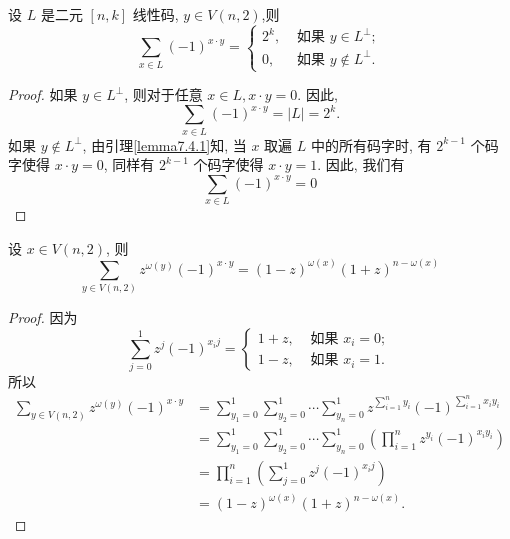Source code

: \begin{lemma}\label{lemma7.4.2}
 设 $ L $ 是二元 $ [n, k] $ 线性码, $ y \in V(n, 2) $,则
$$
\sum_{x \in L}(-1)^{x \cdot y}=\left\{\begin{array}{ll}
2^{k}, & \text { 如果 } y \in L^{\perp} ; \\
0, & \text { 如果 } y \notin L^{\perp} .
\end{array}\right.
$$
\end{lemma}
\begin{proof}
 如果 $ y \in L^{\perp} $, 则对于任意 $ x \in L, x \cdot y=0 $. 因此,
$$
\sum_{x \in L}(-1)^{x \cdot y}=|L|=2^{k} .
$$
如果 $ y \notin L^{\perp} $, 由引理\ref{lemma7.4.1}知, 当 $ x $ 取遍 $ L $ 中的所有码字时, 有 $ 2^{k-1} $ 个码字使得 $ x \cdot y=0 $, 同样有 $ 2^{k-1} $ 个码字使得 $ x \cdot y=1 $. 因此, 我们有
$$
\sum_{x \in L}(-1)^{x \cdot y}=0
$$
\end{proof}

\begin{lemma}\label{lemma7.4.3}
 设 $ x \in V(n, 2) $, 则
$$
\sum_{y \in V(n, 2)} z^{\omega(y)}(-1)^{x \cdot y}=(1-z)^{\omega(x)}(1+z)^{n-\omega(x)}
$$
\end{lemma}
\begin{proof}

 因为
$$
\sum_{j=0}^{1} z^{j}(-1)^{x_{i} j}=\left\{\begin{array}{ll}
1+z, & \text { 如果 } x_{i}=0 ; \\
1-z, & \text { 如果 } x_{i}=1 .
\end{array}\right.
$$
所以
$$ \begin{aligned} \sum_{y \in V(n, 2)} z^{\omega(y)}(-1)^{x \cdot y} & =\sum_{y_{1}=0}^{1} \sum_{y_{2}=0}^{1} \cdots \sum_{y_{n}=0}^{1} z^{\sum_{i=1}^{n} y_{i}}(-1)^{\sum_{i=1}^{n} x_{i} y_{i}} \\ & =\sum_{y_{1}=0}^{1} \sum_{y_{2}=0}^{1} \cdots \sum_{y_{n}=0}^{1}\left(\prod_{i=1}^{n} z^{y_{i}}(-1)^{x_{i} y_{i}}\right) \\ & =\prod_{i=1}^{n}\left(\sum_{j=0}^{1} z^{j}(-1)^{x_{i} j}\right) \\ & =(1-z)^{\omega(x)}(1+z)^{n-\omega(x)} .\end{aligned} $$
\end{proof}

————

The copy you produce must match the entries above exactly, except that it has no pictures.

Source code

: \begin{lemma}\label{lemma7.4.2}
 设 $ L $ 是二元 $ [n, k] $ 线性码, $ y \in V(n, 2) $,则
$$
\sum_{x \in L}(-1)^{x \cdot y}=\left\{\begin{array}{ll}
2^{k}, & \text { 如果 } y \in L^{\perp} ; \\
0, & \text { 如果 } y \notin L^{\perp} .
\end{array}\right.
$$
\end{lemma}
\begin{proof}
 如果 $ y \in L^{\perp} $, 则对于任意 $ x \in L, x \cdot y=0 $. 因此,
$$
\sum_{x \in L}(-1)^{x \cdot y}=|L|=2^{k} .
$$
如果 $ y \notin L^{\perp} $, 由引理\ref{lemma7.4.1}知, 当 $ x $ 取遍 $ L $ 中的所有码字时, 有 $ 2^{k-1} $ 个码字使得 $ x \cdot y=0 $, 同样有 $ 2^{k-1} $ 个码字使得 $ x \cdot y=1 $. 因此, 我们有
$$
\sum_{x \in L}(-1)^{x \cdot y}=0
$$
\end{proof}

\begin{lemma}\label{lemma7.4.3}
 设 $ x \in V(n, 2) $, 则
$$
\sum_{y \in V(n, 2)} z^{\omega(y)}(-1)^{x \cdot y}=(1-z)^{\omega(x)}(1+z)^{n-\omega(x)}
$$
\end{lemma}
\begin{proof}

 因为
$$
\sum_{j=0}^{1} z^{j}(-1)^{x_{i} j}=\left\{\begin{array}{ll}
1+z, & \text { 如果 } x_{i}=0 ; \\
1-z, & \text { 如果 } x_{i}=1 .
\end{array}\right.
$$
所以
$$ \begin{aligned} \sum_{y \in V(n, 2)} z^{\omega(y)}(-1)^{x \cdot y} & =\sum_{y_{1}=0}^{1} \sum_{y_{2}=0}^{1} \cdots \sum_{y_{n}=0}^{1} z^{\sum_{i=1}^{n} y_{i}}(-1)^{\sum_{i=1}^{n} x_{i} y_{i}} \\ & =\sum_{y_{1}=0}^{1} \sum_{y_{2}=0}^{1} \cdots \sum_{y_{n}=0}^{1}\left(\prod_{i=1}^{n} z^{y_{i}}(-1)^{x_{i} y_{i}}\right) \\ & =\prod_{i=1}^{n}\left(\sum_{j=0}^{1} z^{j}(-1)^{x_{i} j}\right) \\ & =(1-z)^{\omega(x)}(1+z)^{n-\omega(x)} .\end{aligned} $$
\end{proof}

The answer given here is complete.